Le croiseur reprend la mer le 21 décembre 1962 marchant sur une hélice. En mer le 4 février, le croiseur encaisse trois grosses lames avec 35° de roulis, événement connu sous le nom de «Trois glorieuses».

Le groupe Jeanne d'Arc arrive à Hong Kong le 26 février et va y rester jusqu'au 14 mars. Le croiseur-école passe au bassin du 1er au 8 mars pour recevoir un nouveau tronçon d'arbre et une nouvelle hélice. Les travaux achevés, le croiseur-école et sa conserve appareillent le 14 mars 1963.

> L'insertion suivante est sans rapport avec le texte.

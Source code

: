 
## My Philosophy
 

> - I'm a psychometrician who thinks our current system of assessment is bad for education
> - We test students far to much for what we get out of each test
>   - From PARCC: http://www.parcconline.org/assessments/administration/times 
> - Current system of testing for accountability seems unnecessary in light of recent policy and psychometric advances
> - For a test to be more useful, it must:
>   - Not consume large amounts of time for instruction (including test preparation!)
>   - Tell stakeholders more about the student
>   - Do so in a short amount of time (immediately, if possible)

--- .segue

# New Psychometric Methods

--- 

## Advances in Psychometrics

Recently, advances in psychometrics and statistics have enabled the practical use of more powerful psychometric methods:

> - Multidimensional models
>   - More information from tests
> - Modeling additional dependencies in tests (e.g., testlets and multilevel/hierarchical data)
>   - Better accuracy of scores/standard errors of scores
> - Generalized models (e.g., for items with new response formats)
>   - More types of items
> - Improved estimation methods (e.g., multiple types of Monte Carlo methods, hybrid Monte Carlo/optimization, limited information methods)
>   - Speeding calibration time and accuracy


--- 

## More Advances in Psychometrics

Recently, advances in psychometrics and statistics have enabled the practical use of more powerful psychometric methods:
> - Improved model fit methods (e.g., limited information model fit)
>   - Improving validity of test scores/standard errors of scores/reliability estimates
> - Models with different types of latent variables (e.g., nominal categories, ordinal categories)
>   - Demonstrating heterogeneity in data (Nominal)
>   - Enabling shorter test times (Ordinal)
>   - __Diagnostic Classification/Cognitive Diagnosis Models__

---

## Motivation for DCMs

Après un passage au bassin pour examen du 10 au 17 juin, le croiseur-école subit un grand carénage du 10 août au 8 octobre avec passage au bassin du 10 août au 6 septembre. Il est en essais les 9 et 10 octobre.

Le croiseur-école appareille pour sa 26ème et dernière campagne d'application le 5 novembre 1963 en compagnie de l'aviso-escorteur Victor Schoelcher avec 155 élèves-officiers dont 16 étrangers (deux allemands, deux belges, six cambodgiens, trois iraniens, deux marocains et un sénégalais).

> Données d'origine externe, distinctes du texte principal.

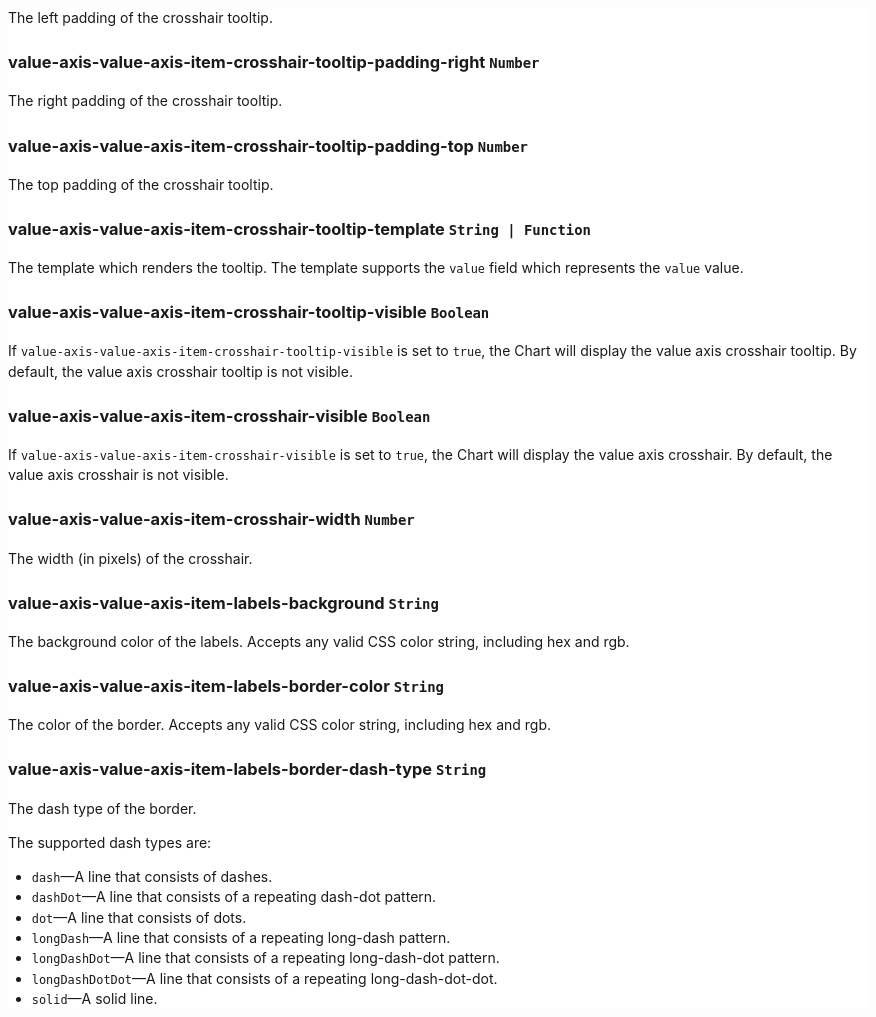 The left padding of the crosshair tooltip.

### value-axis-value-axis-item-crosshair-tooltip-padding-right `Number`

The right padding of the crosshair tooltip.

### value-axis-value-axis-item-crosshair-tooltip-padding-top `Number`

The top padding of the crosshair tooltip.

### value-axis-value-axis-item-crosshair-tooltip-template `String | Function`

The template which renders the tooltip. The template supports the `value` field which represents the `value` value.

### value-axis-value-axis-item-crosshair-tooltip-visible `Boolean`

If `value-axis-value-axis-item-crosshair-tooltip-visible` is set to `true`, the Chart will display the value axis crosshair tooltip. By default, the value axis crosshair tooltip is not visible.

### value-axis-value-axis-item-crosshair-visible `Boolean`

If `value-axis-value-axis-item-crosshair-visible` is set to `true`, the Chart will display the value axis crosshair. By default, the value axis crosshair is not visible.

### value-axis-value-axis-item-crosshair-width `Number`

The width (in pixels) of the crosshair.

### value-axis-value-axis-item-labels-background `String`

The background color of the labels. Accepts any valid CSS color string, including hex and rgb.

### value-axis-value-axis-item-labels-border-color `String`

The color of the border. Accepts any valid CSS color string, including hex and rgb.

### value-axis-value-axis-item-labels-border-dash-type `String`

The dash type of the border.

The supported dash types are:

* `dash`&mdash;A line that consists of dashes.
* `dashDot`&mdash;A line that consists of a repeating dash-dot pattern.
* `dot`&mdash;A line that consists of dots.
* `longDash`&mdash;A line that consists of a repeating long-dash pattern.
* `longDashDot`&mdash;A line that consists of a repeating long-dash-dot pattern.
* `longDashDotDot`&mdash;A line that consists of a repeating long-dash-dot-dot.
* `solid`&mdash;A solid line.
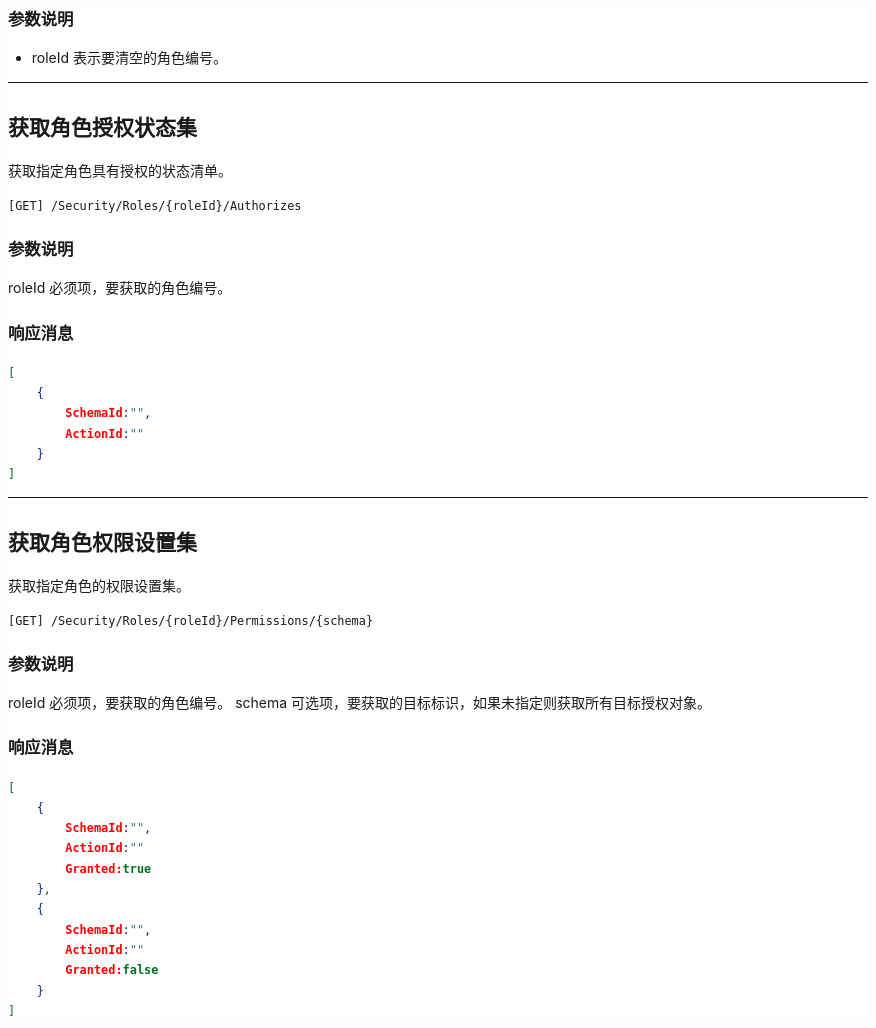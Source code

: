 ### 参数说明
- roleId 表示要清空的角色编号。

-----

## 获取角色授权状态集

获取指定角色具有授权的状态清单。

```url
[GET] /Security/Roles/{roleId}/Authorizes
```

### 参数说明
roleId 必须项，要获取的角色编号。

### 响应消息
```json
[
	{
		SchemaId:"",
		ActionId:""
	}
]
```

-----

## 获取角色权限设置集

获取指定角色的权限设置集。

```url
[GET] /Security/Roles/{roleId}/Permissions/{schema}
```

### 参数说明
roleId 必须项，要获取的角色编号。
schema 可选项，要获取的目标标识，如果未指定则获取所有目标授权对象。

### 响应消息
```json
[
	{
		SchemaId:"",
		ActionId:""
		Granted:true
	},
	{
		SchemaId:"",
		ActionId:""
		Granted:false
	}
]
```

Le croiseur-école Jeanne d'Arc en 1964 au large de Québec

Les deux navires font le tour de l'Afrique par Le Cap de Bonne Espérance avant de traverser l'Atlantique Sud jusqu'en Amérique du Sud dont il longe la côte avant une incursion aux Antilles, une remontée de la côte est du continent américain avant de rentrer à Brest le 8 juin 1964.

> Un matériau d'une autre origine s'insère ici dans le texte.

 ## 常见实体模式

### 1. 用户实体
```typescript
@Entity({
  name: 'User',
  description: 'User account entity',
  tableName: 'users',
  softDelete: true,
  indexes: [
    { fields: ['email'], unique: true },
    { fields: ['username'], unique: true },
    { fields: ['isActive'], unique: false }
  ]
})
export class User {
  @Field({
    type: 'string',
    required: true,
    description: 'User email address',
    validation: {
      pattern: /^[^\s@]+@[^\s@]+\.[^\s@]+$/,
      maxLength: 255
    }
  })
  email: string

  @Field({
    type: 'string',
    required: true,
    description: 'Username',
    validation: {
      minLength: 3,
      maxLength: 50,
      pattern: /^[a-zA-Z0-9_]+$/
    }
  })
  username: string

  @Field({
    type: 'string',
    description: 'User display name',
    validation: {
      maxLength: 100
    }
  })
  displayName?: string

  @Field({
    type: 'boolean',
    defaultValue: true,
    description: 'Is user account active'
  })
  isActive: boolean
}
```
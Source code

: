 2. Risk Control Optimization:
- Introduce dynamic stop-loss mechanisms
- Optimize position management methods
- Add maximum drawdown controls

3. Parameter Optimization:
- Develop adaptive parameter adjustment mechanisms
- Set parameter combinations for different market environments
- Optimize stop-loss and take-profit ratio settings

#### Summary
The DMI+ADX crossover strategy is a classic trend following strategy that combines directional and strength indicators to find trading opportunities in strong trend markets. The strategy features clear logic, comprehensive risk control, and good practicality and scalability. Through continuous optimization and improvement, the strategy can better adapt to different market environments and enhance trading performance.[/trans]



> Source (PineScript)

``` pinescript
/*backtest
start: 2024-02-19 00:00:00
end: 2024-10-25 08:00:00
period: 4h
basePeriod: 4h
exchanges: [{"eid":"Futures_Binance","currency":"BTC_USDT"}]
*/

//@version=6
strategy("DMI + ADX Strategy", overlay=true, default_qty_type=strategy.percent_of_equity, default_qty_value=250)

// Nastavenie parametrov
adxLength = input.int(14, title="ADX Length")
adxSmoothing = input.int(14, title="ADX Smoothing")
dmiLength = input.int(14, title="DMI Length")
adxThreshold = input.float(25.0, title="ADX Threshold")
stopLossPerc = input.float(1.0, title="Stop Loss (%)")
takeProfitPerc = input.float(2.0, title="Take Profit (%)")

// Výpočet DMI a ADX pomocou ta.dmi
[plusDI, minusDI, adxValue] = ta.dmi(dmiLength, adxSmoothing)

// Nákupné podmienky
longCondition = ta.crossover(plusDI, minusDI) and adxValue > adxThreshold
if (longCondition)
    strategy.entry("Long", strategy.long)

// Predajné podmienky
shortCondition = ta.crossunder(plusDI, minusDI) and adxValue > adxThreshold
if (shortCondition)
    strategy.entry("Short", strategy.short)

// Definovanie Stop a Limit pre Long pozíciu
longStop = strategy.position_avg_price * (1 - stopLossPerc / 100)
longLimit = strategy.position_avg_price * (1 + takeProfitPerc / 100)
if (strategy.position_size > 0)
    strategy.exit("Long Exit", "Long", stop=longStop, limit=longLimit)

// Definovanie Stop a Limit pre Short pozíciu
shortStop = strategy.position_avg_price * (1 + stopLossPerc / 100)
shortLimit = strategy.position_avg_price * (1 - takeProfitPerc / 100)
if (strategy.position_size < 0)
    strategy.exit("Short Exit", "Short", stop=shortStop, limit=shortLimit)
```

Le 27 mars, le croiseur-école est au mouillage aux Saintes et y retrouve le porte-hélicoptères La Résolue qui doit reprendre le nom et les missions du vénérable navire-école.


Passage de témoin : le porte-hélicoptères La Résolue et le croiseur Jeanne d'Arc

Le 8 juin, le retour du croiseur-école est salué par une petite revue navale avec treize bâtiments et l'aviation. Les bâtiments participant à cette revue navale sont le croiseur De Grasse, les escorteurs rapides Le Basque, Le Champenois, Le Boulonnais et Le Corse, les escorteurs Commandant de Pimodan, Yser et Commandant Amyot d'Inville plus les dragueurs Lobelia Aconit Eglantine et Glycine.

La fin (1964-1966)

18 janvier 1965 : le Q381 arrive à Toulon pour y être démantelé

Le 1er juillet 1964, les opérations de mise en réserve spéciale «B» commencent (DM 75 EMG 1 du 13 avril 1964). A noter qu'on avait envisagé au mois de février plusieurs rôles pour l'ex-croiseur école : caserne flottante à Lorient en remplacement du Chateaurenault, remplacement de l'ancien porte-avions Béarn comme caserne flottante à Toulon, caserne-hôpital à Mers-el-Kébir....... . En février 1961, la marine thaïlandaise avait transmis une offre d'achat, offre qui n'eut pas de suite.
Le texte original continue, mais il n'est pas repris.